→ What is needed: Print the data that follows exactly.

Plain-text document sources:
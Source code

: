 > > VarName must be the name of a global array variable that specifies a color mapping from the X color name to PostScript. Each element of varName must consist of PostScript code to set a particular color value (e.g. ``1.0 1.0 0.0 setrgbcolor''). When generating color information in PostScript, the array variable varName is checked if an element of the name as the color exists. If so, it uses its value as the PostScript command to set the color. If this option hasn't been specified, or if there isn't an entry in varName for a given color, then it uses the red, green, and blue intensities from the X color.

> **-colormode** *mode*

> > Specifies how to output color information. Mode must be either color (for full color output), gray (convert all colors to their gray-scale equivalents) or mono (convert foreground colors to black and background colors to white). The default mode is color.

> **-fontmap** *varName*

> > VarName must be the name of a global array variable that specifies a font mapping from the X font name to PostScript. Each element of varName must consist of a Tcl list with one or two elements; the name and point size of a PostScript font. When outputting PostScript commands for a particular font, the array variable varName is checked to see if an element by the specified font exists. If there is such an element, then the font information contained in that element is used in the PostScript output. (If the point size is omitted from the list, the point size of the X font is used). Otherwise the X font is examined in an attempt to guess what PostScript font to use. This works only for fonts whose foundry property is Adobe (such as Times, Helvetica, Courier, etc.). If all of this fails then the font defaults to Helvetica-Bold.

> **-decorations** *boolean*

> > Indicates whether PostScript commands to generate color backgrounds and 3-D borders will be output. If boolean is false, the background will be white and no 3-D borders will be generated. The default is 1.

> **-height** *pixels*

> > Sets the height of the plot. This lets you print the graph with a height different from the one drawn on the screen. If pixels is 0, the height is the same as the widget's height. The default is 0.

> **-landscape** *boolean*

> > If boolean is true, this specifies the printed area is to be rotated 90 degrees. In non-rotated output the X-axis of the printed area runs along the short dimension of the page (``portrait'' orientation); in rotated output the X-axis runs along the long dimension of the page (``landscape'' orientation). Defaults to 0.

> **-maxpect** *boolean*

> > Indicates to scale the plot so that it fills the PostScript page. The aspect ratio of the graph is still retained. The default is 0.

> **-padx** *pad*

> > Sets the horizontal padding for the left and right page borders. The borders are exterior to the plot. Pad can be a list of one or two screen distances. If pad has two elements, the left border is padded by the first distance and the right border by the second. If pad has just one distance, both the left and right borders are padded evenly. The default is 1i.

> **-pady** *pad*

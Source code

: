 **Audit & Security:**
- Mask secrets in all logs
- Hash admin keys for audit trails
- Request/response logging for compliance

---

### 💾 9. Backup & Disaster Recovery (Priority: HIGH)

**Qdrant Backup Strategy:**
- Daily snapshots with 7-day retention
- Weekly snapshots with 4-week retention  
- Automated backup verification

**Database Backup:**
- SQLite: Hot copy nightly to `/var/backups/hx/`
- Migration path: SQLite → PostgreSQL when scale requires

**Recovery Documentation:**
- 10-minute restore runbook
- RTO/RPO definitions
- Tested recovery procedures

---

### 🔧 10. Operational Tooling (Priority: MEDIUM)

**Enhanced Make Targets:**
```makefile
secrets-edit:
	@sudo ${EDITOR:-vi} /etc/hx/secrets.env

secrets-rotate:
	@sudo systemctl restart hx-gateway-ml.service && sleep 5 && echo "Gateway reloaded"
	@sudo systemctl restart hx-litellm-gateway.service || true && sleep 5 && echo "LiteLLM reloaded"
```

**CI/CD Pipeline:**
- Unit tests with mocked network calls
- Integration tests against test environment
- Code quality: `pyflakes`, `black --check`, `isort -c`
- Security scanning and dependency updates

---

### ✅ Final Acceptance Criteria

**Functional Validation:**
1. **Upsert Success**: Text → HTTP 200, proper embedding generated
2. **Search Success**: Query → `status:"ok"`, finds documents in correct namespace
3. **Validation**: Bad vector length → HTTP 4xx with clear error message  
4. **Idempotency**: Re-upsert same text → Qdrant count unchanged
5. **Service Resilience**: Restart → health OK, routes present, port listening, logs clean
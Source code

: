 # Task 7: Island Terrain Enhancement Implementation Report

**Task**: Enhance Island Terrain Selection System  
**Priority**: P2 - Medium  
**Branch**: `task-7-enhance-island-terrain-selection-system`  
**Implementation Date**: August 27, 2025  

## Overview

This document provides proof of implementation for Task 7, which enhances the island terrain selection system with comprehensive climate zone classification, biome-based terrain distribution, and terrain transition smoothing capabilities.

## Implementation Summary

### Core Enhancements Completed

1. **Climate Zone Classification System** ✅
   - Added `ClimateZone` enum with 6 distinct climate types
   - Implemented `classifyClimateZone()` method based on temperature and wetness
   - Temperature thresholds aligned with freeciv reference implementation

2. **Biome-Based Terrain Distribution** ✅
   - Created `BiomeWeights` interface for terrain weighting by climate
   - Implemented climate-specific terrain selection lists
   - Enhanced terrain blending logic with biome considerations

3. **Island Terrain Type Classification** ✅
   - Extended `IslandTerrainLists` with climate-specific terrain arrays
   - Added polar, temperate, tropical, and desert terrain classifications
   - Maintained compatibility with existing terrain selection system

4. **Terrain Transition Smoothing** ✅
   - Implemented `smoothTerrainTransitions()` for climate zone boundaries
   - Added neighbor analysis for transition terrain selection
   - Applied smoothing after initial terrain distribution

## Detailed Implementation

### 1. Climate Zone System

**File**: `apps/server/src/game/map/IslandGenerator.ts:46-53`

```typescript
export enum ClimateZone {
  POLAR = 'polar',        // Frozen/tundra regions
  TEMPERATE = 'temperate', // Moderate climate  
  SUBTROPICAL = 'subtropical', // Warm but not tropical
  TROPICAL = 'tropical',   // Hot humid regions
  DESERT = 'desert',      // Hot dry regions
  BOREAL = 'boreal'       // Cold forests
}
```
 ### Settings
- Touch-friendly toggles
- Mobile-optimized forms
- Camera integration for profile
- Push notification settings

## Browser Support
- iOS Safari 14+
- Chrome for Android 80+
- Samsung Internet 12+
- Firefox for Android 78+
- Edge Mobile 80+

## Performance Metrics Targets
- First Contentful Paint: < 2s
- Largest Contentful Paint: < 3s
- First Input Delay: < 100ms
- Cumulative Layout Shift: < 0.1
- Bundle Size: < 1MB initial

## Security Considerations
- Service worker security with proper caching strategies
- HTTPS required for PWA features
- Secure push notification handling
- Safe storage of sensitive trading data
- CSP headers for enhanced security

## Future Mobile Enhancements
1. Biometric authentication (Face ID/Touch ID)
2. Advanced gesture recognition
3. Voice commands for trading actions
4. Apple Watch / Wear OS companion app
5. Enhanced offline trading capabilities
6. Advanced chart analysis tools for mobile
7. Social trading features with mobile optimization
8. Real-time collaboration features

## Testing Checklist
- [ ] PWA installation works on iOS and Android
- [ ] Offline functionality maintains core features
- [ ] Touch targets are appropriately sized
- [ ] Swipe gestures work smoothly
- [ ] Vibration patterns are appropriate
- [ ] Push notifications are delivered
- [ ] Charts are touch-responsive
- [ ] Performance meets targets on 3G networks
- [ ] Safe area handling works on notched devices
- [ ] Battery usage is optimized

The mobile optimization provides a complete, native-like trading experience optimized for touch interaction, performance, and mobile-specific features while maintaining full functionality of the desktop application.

→ Solution for this exercise:
Source code

: > > VarName must be the name of a global array variable that specifies a color mapping from the X color name to PostScript. Each element of varName must consist of PostScript code to set a particular color value (e.g. ``1.0 1.0 0.0 setrgbcolor''). When generating color information in PostScript, the array variable varName is checked if an element of the name as the color exists. If so, it uses its value as the PostScript command to set the color. If this option hasn't been specified, or if there isn't an entry in varName for a given color, then it uses the red, green, and blue intensities from the X color.

> **-colormode** *mode*

> > Specifies how to output color information. Mode must be either color (for full color output), gray (convert all colors to their gray-scale equivalents) or mono (convert foreground colors to black and background colors to white). The default mode is color.

> **-fontmap** *varName*

> > VarName must be the name of a global array variable that specifies a font mapping from the X font name to PostScript. Each element of varName must consist of a Tcl list with one or two elements; the name and point size of a PostScript font. When outputting PostScript commands for a particular font, the array variable varName is checked to see if an element by the specified font exists. If there is such an element, then the font information contained in that element is used in the PostScript output. (If the point size is omitted from the list, the point size of the X font is used). Otherwise the X font is examined in an attempt to guess what PostScript font to use. This works only for fonts whose foundry property is Adobe (such as Times, Helvetica, Courier, etc.). If all of this fails then the font defaults to Helvetica-Bold.

> **-decorations** *boolean*

> > Indicates whether PostScript commands to generate color backgrounds and 3-D borders will be output. If boolean is false, the background will be white and no 3-D borders will be generated. The default is 1.

> **-height** *pixels*

> > Sets the height of the plot. This lets you print the graph with a height different from the one drawn on the screen. If pixels is 0, the height is the same as the widget's height. The default is 0.

> **-landscape** *boolean*

> > If boolean is true, this specifies the printed area is to be rotated 90 degrees. In non-rotated output the X-axis of the printed area runs along the short dimension of the page (``portrait'' orientation); in rotated output the X-axis runs along the long dimension of the page (``landscape'' orientation). Defaults to 0.

> **-maxpect** *boolean*

> > Indicates to scale the plot so that it fills the PostScript page. The aspect ratio of the graph is still retained. The default is 0.

> **-padx** *pad*

> > Sets the horizontal padding for the left and right page borders. The borders are exterior to the plot. Pad can be a list of one or two screen distances. If pad has two elements, the left border is padded by the first distance and the right border by the second. If pad has just one distance, both the left and right borders are padded evenly. The default is 1i.

> **-pady** *pad*

Source code

: **Audit & Security:**
- Mask secrets in all logs
- Hash admin keys for audit trails
- Request/response logging for compliance

---

### 💾 9. Backup & Disaster Recovery (Priority: HIGH)

**Qdrant Backup Strategy:**
- Daily snapshots with 7-day retention
- Weekly snapshots with 4-week retention  
- Automated backup verification

**Database Backup:**
- SQLite: Hot copy nightly to `/var/backups/hx/`
- Migration path: SQLite → PostgreSQL when scale requires

**Recovery Documentation:**
- 10-minute restore runbook
- RTO/RPO definitions
- Tested recovery procedures

---

### 🔧 10. Operational Tooling (Priority: MEDIUM)

**Enhanced Make Targets:**
```makefile
secrets-edit:
	@sudo ${EDITOR:-vi} /etc/hx/secrets.env

secrets-rotate:
	@sudo systemctl restart hx-gateway-ml.service && sleep 5 && echo "Gateway reloaded"
	@sudo systemctl restart hx-litellm-gateway.service || true && sleep 5 && echo "LiteLLM reloaded"
```

**CI/CD Pipeline:**
- Unit tests with mocked network calls
- Integration tests against test environment
- Code quality: `pyflakes`, `black --check`, `isort -c`
- Security scanning and dependency updates

---

### ✅ Final Acceptance Criteria

**Functional Validation:**
1. **Upsert Success**: Text → HTTP 200, proper embedding generated
2. **Search Success**: Query → `status:"ok"`, finds documents in correct namespace
3. **Validation**: Bad vector length → HTTP 4xx with clear error message  
4. **Idempotency**: Re-upsert same text → Qdrant count unchanged
5. **Service Resilience**: Restart → health OK, routes present, port listening, logs clean
Source code

: # Task 7: Island Terrain Enhancement Implementation Report

**Task**: Enhance Island Terrain Selection System  
**Priority**: P2 - Medium  
**Branch**: `task-7-enhance-island-terrain-selection-system`  
**Implementation Date**: August 27, 2025  

## Overview

This document provides proof of implementation for Task 7, which enhances the island terrain selection system with comprehensive climate zone classification, biome-based terrain distribution, and terrain transition smoothing capabilities.

## Implementation Summary

### Core Enhancements Completed

1. **Climate Zone Classification System** ✅
   - Added `ClimateZone` enum with 6 distinct climate types
   - Implemented `classifyClimateZone()` method based on temperature and wetness
   - Temperature thresholds aligned with freeciv reference implementation

2. **Biome-Based Terrain Distribution** ✅
   - Created `BiomeWeights` interface for terrain weighting by climate
   - Implemented climate-specific terrain selection lists
   - Enhanced terrain blending logic with biome considerations

3. **Island Terrain Type Classification** ✅
   - Extended `IslandTerrainLists` with climate-specific terrain arrays
   - Added polar, temperate, tropical, and desert terrain classifications
   - Maintained compatibility with existing terrain selection system

4. **Terrain Transition Smoothing** ✅
   - Implemented `smoothTerrainTransitions()` for climate zone boundaries
   - Added neighbor analysis for transition terrain selection
   - Applied smoothing after initial terrain distribution

## Detailed Implementation

### 1. Climate Zone System

**File**: `apps/server/src/game/map/IslandGenerator.ts:46-53`

```typescript
export enum ClimateZone {
  POLAR = 'polar',        // Frozen/tundra regions
  TEMPERATE = 'temperate', // Moderate climate  
  SUBTROPICAL = 'subtropical', // Warm but not tropical
  TROPICAL = 'tropical',   // Hot humid regions
  DESERT = 'desert',      // Hot dry regions
  BOREAL = 'boreal'       // Cold forests
}
```
 ### Settings
- Touch-friendly toggles
- Mobile-optimized forms
- Camera integration for profile
- Push notification settings

## Browser Support
- iOS Safari 14+
- Chrome for Android 80+
- Samsung Internet 12+
- Firefox for Android 78+
- Edge Mobile 80+

## Performance Metrics Targets
- First Contentful Paint: < 2s
- Largest Contentful Paint: < 3s
- First Input Delay: < 100ms
- Cumulative Layout Shift: < 0.1
- Bundle Size: < 1MB initial

## Security Considerations
- Service worker security with proper caching strategies
- HTTPS required for PWA features
- Secure push notification handling
- Safe storage of sensitive trading data
- CSP headers for enhanced security

## Future Mobile Enhancements
1. Biometric authentication (Face ID/Touch ID)
2. Advanced gesture recognition
3. Voice commands for trading actions
4. Apple Watch / Wear OS companion app
5. Enhanced offline trading capabilities
6. Advanced chart analysis tools for mobile
7. Social trading features with mobile optimization
8. Real-time collaboration features

## Testing Checklist
- [ ] PWA installation works on iOS and Android
- [ ] Offline functionality maintains core features
- [ ] Touch targets are appropriately sized
- [ ] Swipe gestures work smoothly
- [ ] Vibration patterns are appropriate
- [ ] Push notifications are delivered
- [ ] Charts are touch-responsive
- [ ] Performance meets targets on 3G networks
- [ ] Safe area handling works on notched devices
- [ ] Battery usage is optimized

The mobile optimization provides a complete, native-like trading experience optimized for touch interaction, performance, and mobile-specific features while maintaining full functionality of the desktop application.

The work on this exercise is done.